Yesha Yadav, professora da escola de direito da Universidade Vanderbilt, descreve a situação como uma "abordagem regulatória em evolução". Ela observa que atualmente existe uma "falta de clareza" sobre como as regulamentações existentes da CFTC devem ser aplicadas aos mercados de previsão. A agência moveu poucos casos sob essa regra, e aqueles que moveu foram resolvidos em vez de litigados em tribunal, deixando pouco precedente legal.
Desafios de Fiscalização e Políticas de Plataforma
Mesmo que a CFTC desejasse combater o uso de informações privilegiadas, existem obstáculos logísticos significativos. A coleta de evidências requer recursos substanciais que a agência pode não possuir. Além disso, a natureza de algumas plataformas torna difícil rastrear as identidades daqueles que fazem apostas. Dada a abordagem geralmente "não intervencionista" da CFTC em relação aos mercados de previsão, existe atualmente pouca disposição para tal escrutínio.
As próprias plataformas adotam posturas variadas sobre o problema:
- Kalshi: Proíbe explicitamente o uso de informações privilegiadas e apoia a legislação para proibir funcionários governamentais de usar informações não públicas.
- Polymarket: É mais tolerante com a prática. O CEO da plataforma declarou anteriormente que é "legal" que a plataforma crie um incentivo financeiro para que as pessoas divulguem informações ao mercado.
- Manifold Markets: Uma concorrente menor que incentiva a prática, embora geralmente não use dinheiro real.

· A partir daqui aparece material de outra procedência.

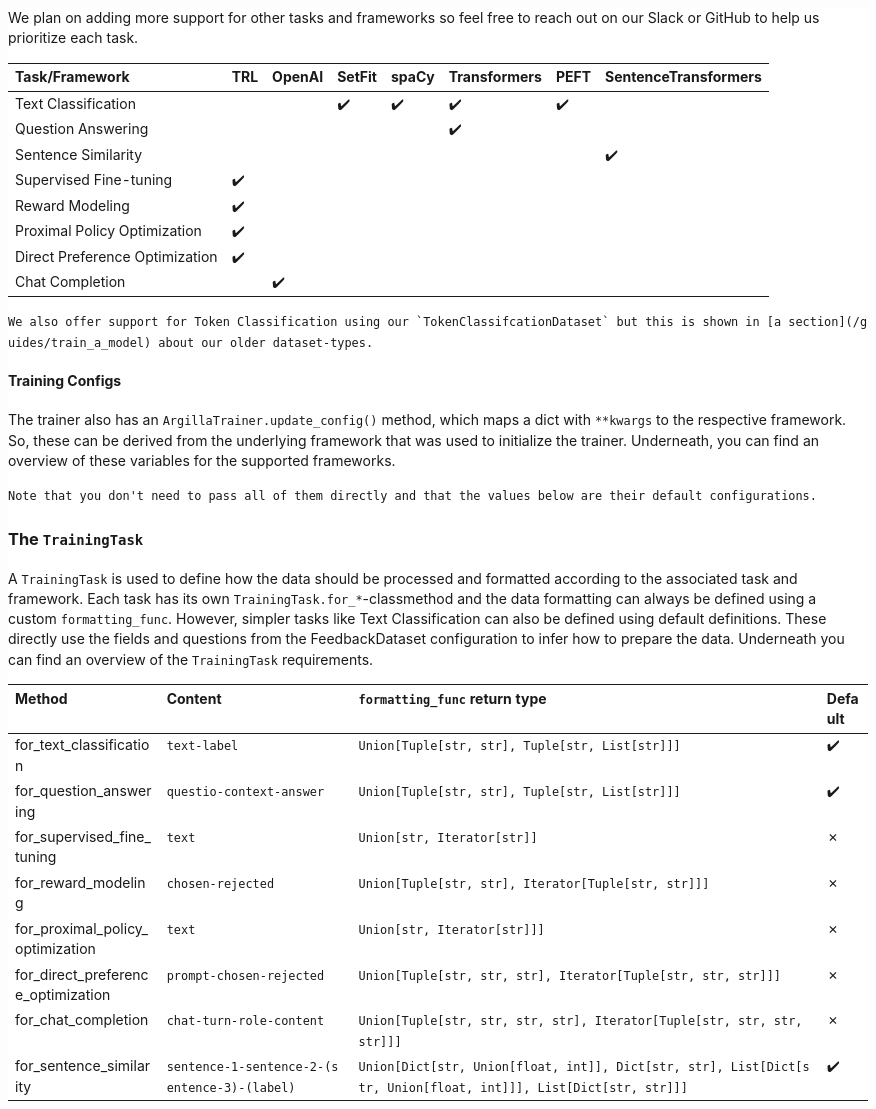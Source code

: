 We plan on adding more support for other tasks and frameworks so feel free to reach out on our Slack or GitHub to help us prioritize each task.

| Task/Framework                  | TRL  | OpenAI | SetFit | spaCy | Transformers | PEFT | SentenceTransformers |
|:--------------------------------|:-----|:-------|:-------|:------|:-------------|:-----|:---------------------|
| Text Classification             |      |        |  ✔️     | ✔️     | ✔️            | ✔️    |                      |
| Question Answering              |      |        |        |       | ✔️            |      |                      |
| Sentence Similarity             |      |        |        |       |              |      | ✔️                    |
| Supervised Fine-tuning          | ✔️    |        |        |       |              |      |                      |
| Reward Modeling                 | ✔️    |        |        |       |              |      |                      |
| Proximal Policy Optimization    | ✔️    |        |        |       |              |      |                      |
| Direct Preference Optimization  | ✔️    |        |        |       |              |      |                      |
| Chat Completion                 |      | ✔️      |        |       |              |      |                      |

```{note}
We also offer support for Token Classification using our `TokenClassifcationDataset` but this is shown in [a section](/guides/train_a_model) about our older dataset-types.
```

#### Training Configs

The trainer also has an `ArgillaTrainer.update_config()` method, which maps a dict with `**kwargs` to the respective framework. So, these can be derived from the underlying framework that was used to initialize the trainer. Underneath, you can find an overview of these variables for the supported frameworks.

```{note}
Note that you don't need to pass all of them directly and that the values below are their default configurations.
```

```{include} /_common/tabs/train_update_config.md
```

### The `TrainingTask`

A `TrainingTask` is used to define how the data should be processed and formatted according to the associated task and framework. Each task has its own `TrainingTask.for_*`-classmethod and the data formatting can always be defined using a custom `formatting_func`. However, simpler tasks like Text Classification can also be defined using default definitions. These directly use the fields and questions from the FeedbackDataset configuration to infer how to prepare the data. Underneath you can find an overview of the `TrainingTask` requirements.

| Method                             | Content                      | `formatting_func` return type                                                    | Default|
|:-----------------------------------|:-----------------------------|:---------------------------------------------------------------------------------|:-------|
| for_text_classification            | `text-label`                 | `Union[Tuple[str, str], Tuple[str, List[str]]]`                                  | ✔️      |
| for_question_answering             | `questio-context-answer`     | `Union[Tuple[str, str], Tuple[str, List[str]]]`                                  | ✔️      |
| for_supervised_fine_tuning         | `text`                       | `Union[str, Iterator[str]]`                                            | ✗      |
| for_reward_modeling                | `chosen-rejected`            | `Union[Tuple[str, str], Iterator[Tuple[str, str]]]`                    | ✗      |
| for_proximal_policy_optimization   | `text`                       | `Union[str, Iterator[str]]]`                                            | ✗      |
| for_direct_preference_optimization | `prompt-chosen-rejected`     | `Union[Tuple[str, str, str], Iterator[Tuple[str, str, str]]]`          | ✗      |
| for_chat_completion                | `chat-turn-role-content`     | `Union[Tuple[str, str, str, str], Iterator[Tuple[str, str, str, str]]]`| ✗      |
| for_sentence_similarity            | `sentence-1-sentence-2-(sentence-3)-(label)` | `Union[Dict[str, Union[float, int]], Dict[str, str], List[Dict[str, Union[float, int]]], List[Dict[str, str]]]`| ✔️      |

Existe um equilíbrio delicado entre manter a integridade do mercado e garantir a precisão. Se as plataformas forem percebidas como manipuladas porque insiders sempre ganham, a liquidez pode secar. Como observou Aitan Goelman, ex-chefe de fiscalização da CFTC, em relação à perspectiva da Polymarket: "Eles não querem que pareça que tudo é manipulado e injusto".
A Definição de Informações Privilegiadas
Determinar o que constitui informações privilegiadas no contexto de apostas em eventos é complexo. Em títulos tradicionais, é claro: saber sobre o lançamento de um produto não anunciado em uma empresa como a Meta é informação privilegiada. Nos mercados de previsão, as linhas são borradas.
Especialistas oferecem cenários hipotéticos para ilustrar a área cinzenta:
- Violação Clara: Se um membro da família de um funcionário de alto escalão aposta com base em planos confidenciais do governo.
- Provavelmente Permissível: Se um trabalhador de entrega de pizza perto do Pentágono nota um aumento em pedidos e aposta em eventos geopolíticos.
- Caso Complexo: Se Taylor Swift aposta em sua própria data de casamento, ela possui a informação, mas também é a pessoa controlando o evento.
Por fim, a legalidade dos mercados subjacentes também está em questão. Críticos argumentam que os mercados de previsão são essencialmente jogos de azar e devem ser regulamentados como tal. Até que o status legal seja esclarecido e a CFTC desenvolva uma estrutura mais clara para fiscalização, a questão de se o uso de informações privilegiadas é uma característica ou uma falha nos mercados de previsão permanece sem resposta.
"Não existe um padrão estatutário geral para mercados de previsão. Não existe uma proibição geral que diga que você não pode negociar com base em informações privilegiadas. E o que seriam informações privilegiadas afinal?"